The CA did find that the Tribunal overstepped the mark in concluding that no reasonable employer could have concluded that the patient had been tied to the chair. This meant that it was necessary for the Tribunal to assess the likelihood of the nurses being fairly dismissed if a fair procedure had been followed, in order to assess whether it was appropriate to reduce the compensation awarded to them (a Polkey reduction). However, the CA made clear that, even if the patient had been tied to the chair, a decision to dismiss would still very likely be outside the band of reasonable responses an employer might have taken and therefore unfair (particularly given the nurses’ length of service, the fact that no harm was done to the patient and that the nurses’ actions were intended to protect the patient).

Informing the police

The CA was very disapproving of the decision to inform the police in circumstances where there was obvious justification for restraining the patient. The CA indicated that employers should only inform the police when, after very careful consideration, they hold a genuine and reasonable belief that a crime may have been committed.

Right to suspend

Although the case did not turn on the Trust’s decision to suspend the nurses, the CA also took the opportunity to emphasise that suspension must not be a "knee jerk reaction" in cases of alleged misconduct. The CA indicated that the likelihood of the complaint being upheld, the risk of a repeat incident and the past record of the employee are all relevant factors in deciding whether it is appropriate to suspend. Other factors include the seriousness of the allegation and the risk that, by attending work, an employee might prejudice an investigation.
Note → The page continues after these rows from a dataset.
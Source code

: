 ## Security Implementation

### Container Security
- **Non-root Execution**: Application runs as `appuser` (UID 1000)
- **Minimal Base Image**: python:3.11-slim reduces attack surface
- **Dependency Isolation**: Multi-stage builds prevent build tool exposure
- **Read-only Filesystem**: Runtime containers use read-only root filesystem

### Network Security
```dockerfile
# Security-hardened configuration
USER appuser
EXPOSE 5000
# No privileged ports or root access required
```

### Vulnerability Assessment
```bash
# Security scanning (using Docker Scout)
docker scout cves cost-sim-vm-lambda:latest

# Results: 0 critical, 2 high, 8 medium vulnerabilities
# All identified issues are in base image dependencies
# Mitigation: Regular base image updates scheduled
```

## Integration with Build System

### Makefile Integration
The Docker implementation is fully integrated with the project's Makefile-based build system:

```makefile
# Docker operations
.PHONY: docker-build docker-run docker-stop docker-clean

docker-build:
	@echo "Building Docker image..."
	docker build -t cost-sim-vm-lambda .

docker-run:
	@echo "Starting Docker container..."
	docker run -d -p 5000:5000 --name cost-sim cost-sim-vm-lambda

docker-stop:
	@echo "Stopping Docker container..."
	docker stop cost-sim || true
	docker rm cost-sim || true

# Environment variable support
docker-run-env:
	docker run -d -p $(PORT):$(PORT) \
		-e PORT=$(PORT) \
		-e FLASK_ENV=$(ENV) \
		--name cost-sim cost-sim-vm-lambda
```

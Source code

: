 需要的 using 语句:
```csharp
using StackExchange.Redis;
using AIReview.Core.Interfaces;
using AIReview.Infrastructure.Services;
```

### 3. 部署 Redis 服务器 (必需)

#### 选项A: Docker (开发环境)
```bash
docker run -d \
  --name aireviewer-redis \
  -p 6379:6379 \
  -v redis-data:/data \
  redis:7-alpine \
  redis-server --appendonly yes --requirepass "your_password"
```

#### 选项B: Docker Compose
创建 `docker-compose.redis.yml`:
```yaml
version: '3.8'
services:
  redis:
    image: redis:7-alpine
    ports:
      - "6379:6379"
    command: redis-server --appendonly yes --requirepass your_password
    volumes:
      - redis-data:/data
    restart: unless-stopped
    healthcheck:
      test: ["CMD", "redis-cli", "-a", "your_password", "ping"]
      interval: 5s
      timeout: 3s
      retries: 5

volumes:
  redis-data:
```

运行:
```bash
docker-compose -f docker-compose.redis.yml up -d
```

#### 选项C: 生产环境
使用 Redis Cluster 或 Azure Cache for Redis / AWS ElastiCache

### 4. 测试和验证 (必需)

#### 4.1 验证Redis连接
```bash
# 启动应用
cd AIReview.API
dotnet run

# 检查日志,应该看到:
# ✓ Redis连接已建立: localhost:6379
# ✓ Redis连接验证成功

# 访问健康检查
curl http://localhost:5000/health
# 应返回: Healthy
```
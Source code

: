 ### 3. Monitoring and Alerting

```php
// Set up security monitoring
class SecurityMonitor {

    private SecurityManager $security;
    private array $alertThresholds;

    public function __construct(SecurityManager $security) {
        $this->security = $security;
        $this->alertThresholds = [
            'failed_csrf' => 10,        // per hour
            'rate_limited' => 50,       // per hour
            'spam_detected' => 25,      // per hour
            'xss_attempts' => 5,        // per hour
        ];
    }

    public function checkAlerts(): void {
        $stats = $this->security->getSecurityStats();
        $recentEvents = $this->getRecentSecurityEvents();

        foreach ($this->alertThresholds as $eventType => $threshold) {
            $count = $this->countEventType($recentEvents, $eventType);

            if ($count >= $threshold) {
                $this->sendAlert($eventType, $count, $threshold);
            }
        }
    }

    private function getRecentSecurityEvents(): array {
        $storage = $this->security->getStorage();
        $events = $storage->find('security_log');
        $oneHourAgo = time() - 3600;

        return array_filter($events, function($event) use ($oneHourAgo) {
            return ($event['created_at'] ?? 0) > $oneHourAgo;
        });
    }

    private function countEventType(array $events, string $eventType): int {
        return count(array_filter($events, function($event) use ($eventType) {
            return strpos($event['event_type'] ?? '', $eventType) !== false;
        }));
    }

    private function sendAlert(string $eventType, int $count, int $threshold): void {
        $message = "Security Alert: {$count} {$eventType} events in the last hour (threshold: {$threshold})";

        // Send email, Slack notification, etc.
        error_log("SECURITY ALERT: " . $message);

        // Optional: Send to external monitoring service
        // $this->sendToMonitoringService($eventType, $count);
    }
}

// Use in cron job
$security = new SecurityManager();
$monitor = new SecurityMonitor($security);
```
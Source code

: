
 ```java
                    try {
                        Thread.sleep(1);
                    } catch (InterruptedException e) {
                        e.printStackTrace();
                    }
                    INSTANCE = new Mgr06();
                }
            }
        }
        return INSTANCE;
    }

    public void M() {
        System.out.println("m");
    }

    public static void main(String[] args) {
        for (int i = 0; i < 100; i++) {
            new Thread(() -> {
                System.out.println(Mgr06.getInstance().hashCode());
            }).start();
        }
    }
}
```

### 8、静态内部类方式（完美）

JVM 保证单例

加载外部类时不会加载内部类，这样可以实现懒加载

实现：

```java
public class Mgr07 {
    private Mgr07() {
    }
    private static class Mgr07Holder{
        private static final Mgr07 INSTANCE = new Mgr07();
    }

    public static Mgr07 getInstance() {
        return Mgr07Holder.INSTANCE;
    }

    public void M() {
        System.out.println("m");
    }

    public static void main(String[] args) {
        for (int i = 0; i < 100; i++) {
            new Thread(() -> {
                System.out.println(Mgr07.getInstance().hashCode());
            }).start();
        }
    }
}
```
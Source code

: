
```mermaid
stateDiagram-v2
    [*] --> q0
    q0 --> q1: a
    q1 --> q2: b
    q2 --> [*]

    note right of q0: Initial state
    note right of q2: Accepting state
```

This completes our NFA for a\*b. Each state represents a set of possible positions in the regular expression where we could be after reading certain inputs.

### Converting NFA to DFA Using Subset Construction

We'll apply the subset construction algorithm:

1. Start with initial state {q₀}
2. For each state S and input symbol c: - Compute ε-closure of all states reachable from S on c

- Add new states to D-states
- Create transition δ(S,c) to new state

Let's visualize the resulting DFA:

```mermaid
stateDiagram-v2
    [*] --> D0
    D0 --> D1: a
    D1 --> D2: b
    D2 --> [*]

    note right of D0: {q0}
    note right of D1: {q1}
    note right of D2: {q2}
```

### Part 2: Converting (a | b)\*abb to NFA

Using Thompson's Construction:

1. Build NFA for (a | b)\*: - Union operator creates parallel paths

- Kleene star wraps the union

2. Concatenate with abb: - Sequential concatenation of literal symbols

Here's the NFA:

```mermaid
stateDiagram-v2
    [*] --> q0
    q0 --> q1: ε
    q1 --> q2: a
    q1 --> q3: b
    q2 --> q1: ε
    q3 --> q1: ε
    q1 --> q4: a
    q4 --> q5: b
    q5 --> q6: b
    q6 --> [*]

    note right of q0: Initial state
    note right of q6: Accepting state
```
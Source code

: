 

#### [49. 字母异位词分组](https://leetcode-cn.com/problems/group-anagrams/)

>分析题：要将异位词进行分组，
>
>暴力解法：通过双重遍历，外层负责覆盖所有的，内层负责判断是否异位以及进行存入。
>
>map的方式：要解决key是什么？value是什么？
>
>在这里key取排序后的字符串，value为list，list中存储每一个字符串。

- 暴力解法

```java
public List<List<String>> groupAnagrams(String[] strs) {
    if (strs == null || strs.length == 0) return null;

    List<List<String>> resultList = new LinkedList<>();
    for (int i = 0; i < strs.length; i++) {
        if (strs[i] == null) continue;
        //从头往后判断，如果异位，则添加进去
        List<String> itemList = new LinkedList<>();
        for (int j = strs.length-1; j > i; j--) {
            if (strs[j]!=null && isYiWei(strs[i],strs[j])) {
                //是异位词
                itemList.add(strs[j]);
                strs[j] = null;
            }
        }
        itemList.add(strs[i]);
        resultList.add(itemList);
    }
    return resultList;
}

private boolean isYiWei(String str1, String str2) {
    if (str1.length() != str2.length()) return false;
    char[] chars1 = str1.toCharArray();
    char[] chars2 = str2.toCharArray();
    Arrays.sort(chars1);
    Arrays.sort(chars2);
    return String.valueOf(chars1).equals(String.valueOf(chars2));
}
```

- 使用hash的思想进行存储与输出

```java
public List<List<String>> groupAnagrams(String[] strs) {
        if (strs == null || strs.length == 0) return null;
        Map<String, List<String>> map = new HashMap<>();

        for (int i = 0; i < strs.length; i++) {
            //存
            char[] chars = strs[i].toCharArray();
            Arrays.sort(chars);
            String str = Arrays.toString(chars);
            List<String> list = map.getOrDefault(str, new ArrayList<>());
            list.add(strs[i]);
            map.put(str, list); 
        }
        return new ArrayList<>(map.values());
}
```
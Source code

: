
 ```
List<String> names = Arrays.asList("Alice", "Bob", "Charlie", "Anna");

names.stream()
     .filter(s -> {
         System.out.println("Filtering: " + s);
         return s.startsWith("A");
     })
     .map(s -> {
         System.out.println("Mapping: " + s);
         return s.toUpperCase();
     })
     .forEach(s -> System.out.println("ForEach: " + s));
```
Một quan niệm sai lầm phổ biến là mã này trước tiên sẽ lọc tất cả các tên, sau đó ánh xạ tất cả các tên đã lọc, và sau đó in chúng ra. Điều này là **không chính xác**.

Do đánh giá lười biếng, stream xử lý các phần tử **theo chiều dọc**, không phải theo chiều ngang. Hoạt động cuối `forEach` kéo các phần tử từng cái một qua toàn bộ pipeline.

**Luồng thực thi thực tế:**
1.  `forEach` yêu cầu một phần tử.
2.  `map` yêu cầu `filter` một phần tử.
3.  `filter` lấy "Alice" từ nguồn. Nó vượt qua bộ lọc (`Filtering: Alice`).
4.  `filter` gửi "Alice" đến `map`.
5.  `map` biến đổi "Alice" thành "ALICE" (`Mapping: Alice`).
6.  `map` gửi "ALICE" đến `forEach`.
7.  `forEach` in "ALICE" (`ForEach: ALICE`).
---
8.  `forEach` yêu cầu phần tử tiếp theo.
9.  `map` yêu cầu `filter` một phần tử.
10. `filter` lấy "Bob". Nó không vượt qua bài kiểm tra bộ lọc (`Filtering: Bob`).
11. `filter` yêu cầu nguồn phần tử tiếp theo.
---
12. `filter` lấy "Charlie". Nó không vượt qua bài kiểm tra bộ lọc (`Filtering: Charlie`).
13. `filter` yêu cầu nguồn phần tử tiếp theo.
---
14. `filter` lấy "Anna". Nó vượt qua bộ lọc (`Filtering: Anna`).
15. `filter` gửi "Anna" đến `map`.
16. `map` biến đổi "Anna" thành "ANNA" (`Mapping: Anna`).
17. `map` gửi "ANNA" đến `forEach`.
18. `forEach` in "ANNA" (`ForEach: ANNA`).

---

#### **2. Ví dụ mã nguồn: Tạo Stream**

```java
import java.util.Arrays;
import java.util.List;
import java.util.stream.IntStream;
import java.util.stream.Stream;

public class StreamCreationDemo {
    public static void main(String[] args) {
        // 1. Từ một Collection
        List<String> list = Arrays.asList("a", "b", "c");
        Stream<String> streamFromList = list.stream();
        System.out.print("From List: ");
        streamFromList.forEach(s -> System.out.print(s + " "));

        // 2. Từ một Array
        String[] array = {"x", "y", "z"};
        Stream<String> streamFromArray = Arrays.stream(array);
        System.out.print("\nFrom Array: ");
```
What does the case mean for employers?

Primarily, the case shows that very high procedural standards are expected when a disciplinary procedure could have career long implications for the employee. This could apply to many employees, even if their professions are not overseen by a regulatory body.

The case also highlights the fact that, although an internal appeal hearing can be an opportunity to put right any defects in the original decision, this does not mean that employees cannot challenge the fairness of their dismissal by referring to alleged procedural defects for the first time in Employment Tribunal litigation. Employers who have concerns about the procedure followed in a first instance disciplinary decision would therefore be well advised to consider a complete rehearing of the matter on appeal.

This decision could also be used by an employee to support an allegation that, by inappropriately reporting a matter to the police or suspending the employee without justification, their employer has fundamentally breached its implied obligation to maintain the relationship of mutual trust and confidence, thereby entitling the employee to resign and claim constructive dismissal. Accordingly, great care should be taken when deciding whether to suspend an employee or report a matter involving the employee to the police. In particular, it is recommended that before reporting a matter to the police, an employer should at least carry out some investigation including, if appropriate, speaking to the parties involved. Furthermore, employers should bear in mind that even when there is a contractual right to suspend in the employee’s contract of employment, this right must not be exercised capriciously or perversely, whatever the circumstances.